The moral commandments provide the framework by which we are called to grow into our full humanity, our new self, into the image of Christ. They never change. They are not outdated by changing culture. The Ten Commandments are the same today and are as valuable today for our worship and our relationships, as they ever have been. They provide us with the direction we need to fulfill our destiny, and to develop our character.

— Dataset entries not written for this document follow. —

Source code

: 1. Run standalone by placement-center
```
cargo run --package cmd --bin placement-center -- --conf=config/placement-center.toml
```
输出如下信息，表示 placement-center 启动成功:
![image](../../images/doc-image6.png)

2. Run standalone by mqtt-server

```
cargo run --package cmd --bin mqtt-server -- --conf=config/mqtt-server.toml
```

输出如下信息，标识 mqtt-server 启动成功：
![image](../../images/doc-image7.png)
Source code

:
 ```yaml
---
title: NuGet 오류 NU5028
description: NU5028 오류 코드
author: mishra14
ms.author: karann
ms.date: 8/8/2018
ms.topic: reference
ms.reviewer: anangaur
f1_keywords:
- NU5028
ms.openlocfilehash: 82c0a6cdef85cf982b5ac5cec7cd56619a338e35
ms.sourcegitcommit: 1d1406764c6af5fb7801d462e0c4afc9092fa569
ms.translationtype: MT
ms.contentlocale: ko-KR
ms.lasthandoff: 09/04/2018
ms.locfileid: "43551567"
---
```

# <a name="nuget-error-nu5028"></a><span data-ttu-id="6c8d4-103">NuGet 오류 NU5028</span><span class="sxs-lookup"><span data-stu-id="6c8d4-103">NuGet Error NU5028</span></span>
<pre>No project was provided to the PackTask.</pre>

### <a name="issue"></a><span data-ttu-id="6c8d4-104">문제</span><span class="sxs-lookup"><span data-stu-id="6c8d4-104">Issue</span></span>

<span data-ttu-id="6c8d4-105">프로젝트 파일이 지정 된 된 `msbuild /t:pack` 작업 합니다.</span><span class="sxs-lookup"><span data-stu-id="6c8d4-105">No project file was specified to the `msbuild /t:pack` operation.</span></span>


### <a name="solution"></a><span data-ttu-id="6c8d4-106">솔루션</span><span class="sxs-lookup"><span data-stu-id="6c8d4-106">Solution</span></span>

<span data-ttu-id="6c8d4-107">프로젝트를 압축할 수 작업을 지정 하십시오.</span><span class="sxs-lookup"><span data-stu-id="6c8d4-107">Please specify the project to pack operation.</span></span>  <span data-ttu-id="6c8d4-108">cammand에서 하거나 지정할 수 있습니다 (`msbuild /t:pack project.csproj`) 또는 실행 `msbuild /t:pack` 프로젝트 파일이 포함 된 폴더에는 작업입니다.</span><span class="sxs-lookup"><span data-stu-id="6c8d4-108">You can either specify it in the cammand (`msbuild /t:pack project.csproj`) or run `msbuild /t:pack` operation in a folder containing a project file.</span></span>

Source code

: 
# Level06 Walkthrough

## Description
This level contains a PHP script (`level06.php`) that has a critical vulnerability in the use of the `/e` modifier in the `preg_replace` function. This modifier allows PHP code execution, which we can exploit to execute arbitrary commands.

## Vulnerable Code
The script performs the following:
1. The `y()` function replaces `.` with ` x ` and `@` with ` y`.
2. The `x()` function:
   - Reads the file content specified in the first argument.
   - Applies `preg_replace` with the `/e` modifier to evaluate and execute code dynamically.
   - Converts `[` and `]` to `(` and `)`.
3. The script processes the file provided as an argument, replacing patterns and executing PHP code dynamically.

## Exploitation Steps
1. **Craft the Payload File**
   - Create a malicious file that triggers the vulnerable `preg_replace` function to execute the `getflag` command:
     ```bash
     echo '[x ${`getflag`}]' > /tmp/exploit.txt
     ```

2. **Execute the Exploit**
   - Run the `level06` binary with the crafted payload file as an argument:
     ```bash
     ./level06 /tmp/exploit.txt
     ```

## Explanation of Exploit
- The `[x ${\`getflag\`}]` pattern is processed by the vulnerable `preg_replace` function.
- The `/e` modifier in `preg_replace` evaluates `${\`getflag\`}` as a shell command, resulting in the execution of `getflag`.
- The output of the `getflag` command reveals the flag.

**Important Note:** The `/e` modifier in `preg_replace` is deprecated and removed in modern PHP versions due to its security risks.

Jesus goes on in the Sermon on the Mount to correct the false interpretations of the commandments that were current, and instead to give their true meaning. There is great confusion today, as there was then, about what is right and what is wrong. There is more debate in our society about what are our constitutional rights than about what are our moral duties. As a result we can carry about within us either, deep-seated anxiety and guilt about whether we are doing the right thing; or else, a callous disregard for others and for God in the pursuit of our own fulfillment.

As a youth, in my home church, I would hear the commandments read every Sunday at the beginning of the Holy Communion service. I would also hear the teaching of Jesus as the true interpretation of the commandments, and see in his life the fulfillment of them. They penetrated to my heart and convicted me of my sinfulness, my inadequacy, and my need for forgiveness. I discovered that I could not live up to this standard in my own strength. I felt a failure as a Christian. Then I heard that God had made provision for me in Christ. “Before this faith came, we were held prisoners by the law, locked up until faith should be revealed. So the law was put in charge to lead us to Christ.” (Galatians 3:23,24) “The Jewish laws were our teacher and guide until Christ came to give us right standing with God through our faith.” (Living Bible) The law and the commandments were meant to be like a schoolmaster to prepare me for the Gospel. I had to come to an understanding of myself in which I realized my own need, and was ready to accept what Christ offered me upon the Cross: full and free forgiveness, and his willingness to come into my life and live out his life through me. The value of the commandments was to lead me to Christ, and, to find through faith in him, a new heart and motivation to walk in God’s ways, and to fulfill his plan for my life.

How is God leading you in your life? Have you come to the end of yourself, so that you can find the beginning of his provision for you in Christ?